DATA FOR REVIEW:

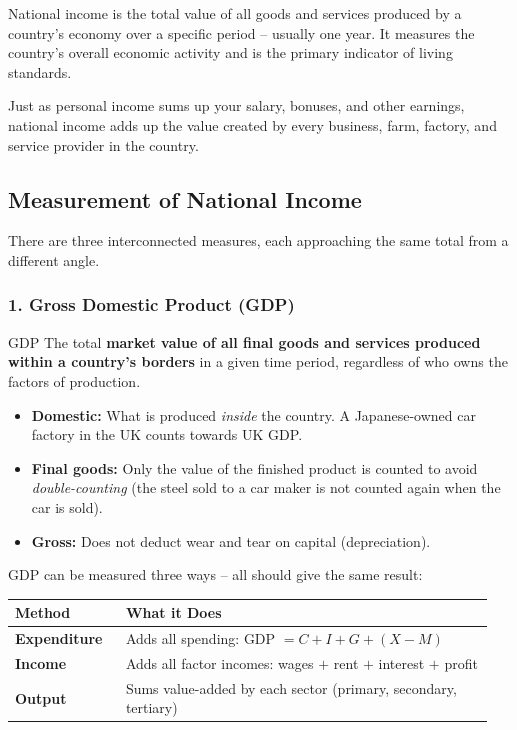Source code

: \documentclass[11pt, a4paper, twoside]{book}
\begin{document}
\begin{coreidea}
National income is the total value of all goods and services produced by a country's economy over a specific period -- usually one year. It measures the country's overall economic activity and is the primary indicator of living standards.
\end{coreidea}

Just as personal income sums up your salary, bonuses, and other earnings, national income adds up the value created by every business, farm, factory, and service provider in the country.

\subsection{Measurement of National Income}

There are three interconnected measures, each approaching the same total from a different angle.

\subsubsection{1. Gross Domestic Product (GDP)}

\begin{keyterm}{GDP}
The total \textbf{market value of all final goods and services produced within a country's borders} in a given time period, regardless of who owns the factors of production.
\end{keyterm}

\begin{itemize}
  \item \textbf{Domestic:} What is produced \emph{inside} the country. A Japanese-owned car factory in the UK counts towards UK GDP.
  \item \textbf{Final goods:} Only the value of the finished product is counted to avoid \emph{double-counting} (the steel sold to a car maker is not counted again when the car is sold).
  \item \textbf{Gross:} Does not deduct wear and tear on capital (depreciation).
\end{itemize}

GDP can be measured three ways -- all should give the same result:

\begin{tcolorbox}[enhanced,colback=LightBlue,colframe=MidBlue!70,arc=0pt,boxrule=0.8pt]
\begin{tabular}{@{}>{\RaggedRight\arraybackslash}p{0.22\linewidth}>{\RaggedRight\arraybackslash}p{0.73\linewidth}@{}}
\textbf{\color{NavyPrimary}Method} & \textbf{\color{NavyPrimary}What it Does} \\
\midrule
\textbf{Expenditure} & Adds all spending: GDP $= C + I + G + (X - M)$ \\
\textbf{Income} & Adds all factor incomes: wages $+$ rent $+$ interest $+$ profit \\
\textbf{Output} & Sums value-added by each sector (primary, secondary, tertiary) \\
\end{tabular}
\end{tcolorbox}
\end{document}
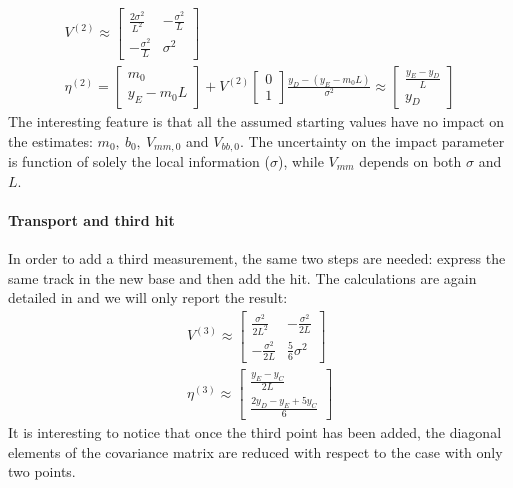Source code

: \documentclass[12pt,a4paper,openright, oneside, titlepage]{book} %
\begin{document}
\begin{equation}
\begin{gathered}
V^{(2)}\approx
\begin{bmatrix}
\frac{2\sigma^2}{L^2} & -\frac{\sigma^2}{L} \\
-\frac{\sigma^2}{L} & \sigma^2
\end{bmatrix}\\
\eta^{(2)} = 
\begin{bmatrix} m_0 \\  y_E-m_0L \end{bmatrix} +
V^{(2)}
\begin{bmatrix} 0\\1 \end{bmatrix}
\frac{y_D-(y_E-m_0L)}{\sigma^2} \approx
\begin{bmatrix} \frac{y_E-y_D}{L} \\ y_D\end{bmatrix}
\end{gathered}
\label{eq_V2}
\end{equation}
The interesting feature is that all the assumed starting values have no impact on the estimates: $m_0,\ b_0,\ V_{mm,0}$ and $V_{bb,0}$. 
The uncertainty on the impact parameter is function of solely the local information ($\sigma$), 
while $V_{mm}$ depends on both $\sigma$ and $L$. 

\paragraph{Transport and third hit} 
In order to add a third measurement, 
the same two steps are needed: 
express the same track in the new base and then add the hit. 
The calculations are again detailed in \cite{KutschkePaper} and we will only report the result:
\begin{gather*}
V^{(3)}\approx
\begin{bmatrix}
\frac{\sigma^2}{2L^2} & -\frac{\sigma^2}{2L} \\
-\frac{\sigma^2}{2L} & \frac{5}{6}\sigma^2
\end{bmatrix}\\
\eta^{(3)} \approx
\begin{bmatrix} \frac{y_E-y_C}{2L} \\ \frac{2y_D-y_E+5y_C}{6}
\end{bmatrix}
\end{gather*}
It is interesting to notice that once the third point has been added, 
the diagonal elements of the covariance matrix are reduced with respect to the case with only two points. 
\end{document}
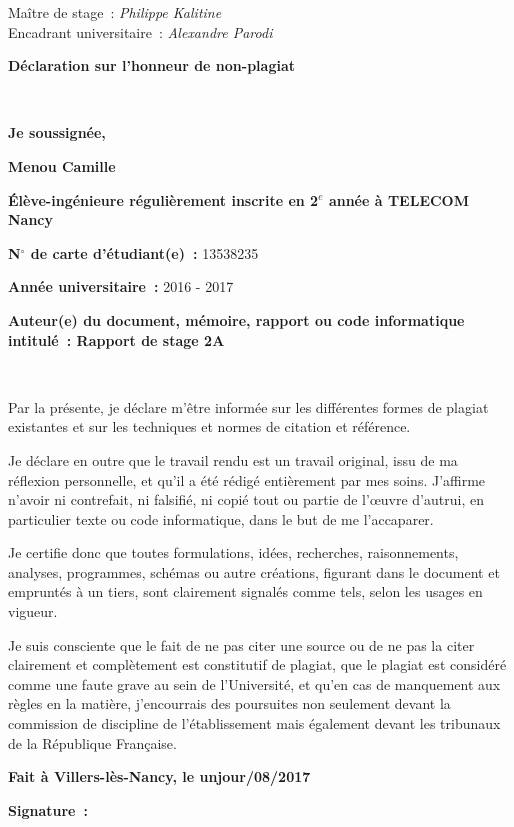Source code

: \documentclass[12pt]{article}
\begin{document}
{\raggedright
Maître de stage~: \textit{Philippe Kalitine}
\\
Encadrant universitaire~: \textit{Alexandre Parodi}\pagebreak{}
}

\begin{center}
\textbf{{\huge Déclaration sur l'honneur de non-plagiat}}
\end{center}

$ $

\textbf{Je soussignée,}

\textbf{Menou Camille}

\textbf{\'{E}lève-ingénieure régulièrement inscrite en 2$^{e}$
année à TELECOM Nancy}

\textbf{N$^\circ{}$ de carte d'étudiant(e)~:} 13538235

\textbf{Année universitaire~:} 2016 - 2017

\textbf{Auteur(e) du document, m\'{e}moire, rapport ou code informatique
intitul\'{e}~: Rapport de stage 2A}

$ $


Par la présente, je déclare m'être informée sur les
différentes formes de plagiat existantes et sur les techniques et normes de
citation et référence.

Je déclare en outre que le travail rendu est un travail original, issu de ma
réflexion personnelle, et qu'il a été rédigé entièrement
par mes soins. J'affirme n'avoir ni contrefait, ni falsifié, ni copié
tout ou partie de l'\oe{}uvre d'autrui, en particulier texte ou code
informatique, dans le but de me l'accaparer.

Je certifie donc que toutes formulations, idées, recherches, raisonnements,
analyses, programmes, schémas ou autre créations, figurant dans le
document et empruntés à un tiers, sont clairement signalés comme
tels, selon les usages en vigueur.

Je suis consciente que le fait de ne pas citer une source ou de ne pas la
citer clairement et complètement est constitutif de plagiat, que le plagiat est
considéré comme une faute grave au sein de l'Université, et qu'en cas
de manquement aux règles en la matière, j'encourrais des poursuites non
seulement devant la commission de discipline de l'établissement mais
également devant les tribunaux de la République Française.

\begin{center}
\textbf{Fait à Villers-lès-Nancy, le unjour/08/2017}
\end{center}

\begin{center}
\textbf{Signature~:}
\end{center}
\end{document}
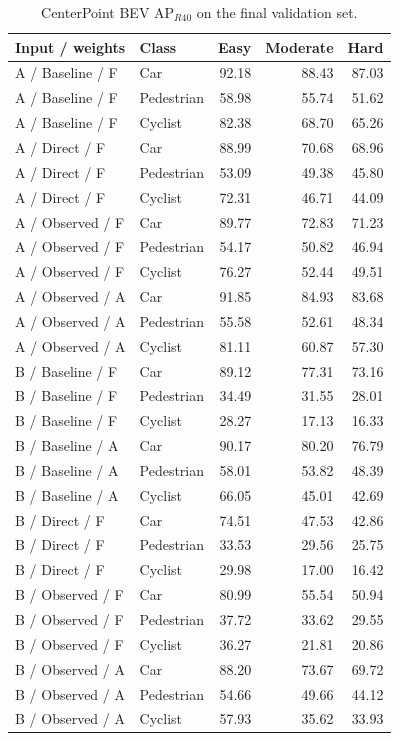 \begin{table}[!t]\centering
\begin{tabular}{llrrr}\toprule
Input / weights & Class & Easy & Moderate & Hard\\\midrule
A / Baseline / F & Car & 92.18 & 88.43 & 87.03 \\
A / Baseline / F & Pedestrian & 58.98 & 55.74 & 51.62 \\
A / Baseline / F & Cyclist & 82.38 & 68.70 & 65.26 \\
A / Direct / F & Car & 88.99 & 70.68 & 68.96 \\
A / Direct / F & Pedestrian & 53.09 & 49.38 & 45.80 \\
A / Direct / F & Cyclist & 72.31 & 46.71 & 44.09 \\
A / Observed / F & Car & 89.77 & 72.83 & 71.23 \\
A / Observed / F & Pedestrian & 54.17 & 50.82 & 46.94 \\
A / Observed / F & Cyclist & 76.27 & 52.44 & 49.51 \\
A / Observed / A & Car & 91.85 & 84.93 & 83.68 \\
A / Observed / A & Pedestrian & 55.58 & 52.61 & 48.34 \\
A / Observed / A & Cyclist & 81.11 & 60.87 & 57.30 \\
B / Baseline / F & Car & 89.12 & 77.31 & 73.16 \\
B / Baseline / F & Pedestrian & 34.49 & 31.55 & 28.01 \\
B / Baseline / F & Cyclist & 28.27 & 17.13 & 16.33 \\
B / Baseline / A & Car & 90.17 & 80.20 & 76.79 \\
B / Baseline / A & Pedestrian & 58.01 & 53.82 & 48.39 \\
B / Baseline / A & Cyclist & 66.05 & 45.01 & 42.69 \\
B / Direct / F & Car & 74.51 & 47.53 & 42.86 \\
B / Direct / F & Pedestrian & 33.53 & 29.56 & 25.75 \\
B / Direct / F & Cyclist & 29.98 & 17.00 & 16.42 \\
B / Observed / F & Car & 80.99 & 55.54 & 50.94 \\
B / Observed / F & Pedestrian & 37.72 & 33.62 & 29.55 \\
B / Observed / F & Cyclist & 36.27 & 21.81 & 20.86 \\
B / Observed / A & Car & 88.20 & 73.67 & 69.72 \\
B / Observed / A & Pedestrian & 54.66 & 49.66 & 44.12 \\
B / Observed / A & Cyclist & 57.93 & 35.62 & 33.93 \\
\bottomrule\end{tabular}
\caption{CenterPoint BEV AP$_{R40}$ on the final validation set.}\label{tab:cp-bev-full}
\end{table}

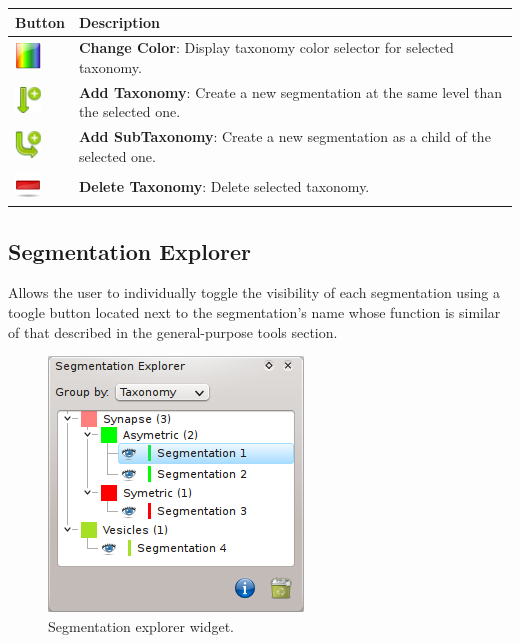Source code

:\begin{tabular}{| m{1.3cm} | m{12cm} |}
\hline
\textbf{Button} & \textbf{Description}\\
\hline
\includegraphics[width=0.7cm]{../../frontend/rsc/rainbow} &
\textbf{Change Color}: Display taxonomy color selector for selected taxonomy.\\
\hline
\includegraphics[width=0.7cm]{../../frontend/rsc/create_node} &
\textbf{Add Taxonomy}: Create a new segmentation at the same level than the
selected one.\\
\hline
\includegraphics[width=0.7cm]{../../frontend/rsc/create_subnode} &
\textbf{Add SubTaxonomy}: Create a new segmentation as a child of the selected
one.\\
\hline
\includegraphics[width=0.7cm]{../../frontend/rsc/remove} &
\textbf{Delete Taxonomy}: Delete selected taxonomy.\\
\hline
\end{tabular}
\vspace{0.3cm}

\subsection{Segmentation Explorer}
Allows the user to individually toggle the visibility of each segmentation using a toogle button
located next to the segmentation's name whose function is similar of that described in the
general-purpose tools section.
\begin{figure}[H]
\centering
\includegraphics{fig/SegmentationExplorer}
\caption{Segmentation explorer widget.}
\end{figure}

TASK DIRECTIONS: Taking the lines above, repeat exactly those from the line that contains "A / Baseline / F & Pedestrian" through the line that contains "A / Observed / A & Cyclist", and both of those lines as well. Include nothing else.

RESPONSE AREA:
A / Baseline / F & Pedestrian & 58.98 & 55.74 & 51.62 \\
A / Baseline / F & Cyclist & 82.38 & 68.70 & 65.26 \\
A / Direct / F & Car & 88.99 & 70.68 & 68.96 \\
A / Direct / F & Pedestrian & 53.09 & 49.38 & 45.80 \\
A / Direct / F & Cyclist & 72.31 & 46.71 & 44.09 \\
A / Observed / F & Car & 89.77 & 72.83 & 71.23 \\
A / Observed / F & Pedestrian & 54.17 & 50.82 & 46.94 \\
A / Observed / F & Cyclist & 76.27 & 52.44 & 49.51 \\
A / Observed / A & Car & 91.85 & 84.93 & 83.68 \\
A / Observed / A & Pedestrian & 55.58 & 52.61 & 48.34 \\
A / Observed / A & Cyclist & 81.11 & 60.87 & 57.30 \\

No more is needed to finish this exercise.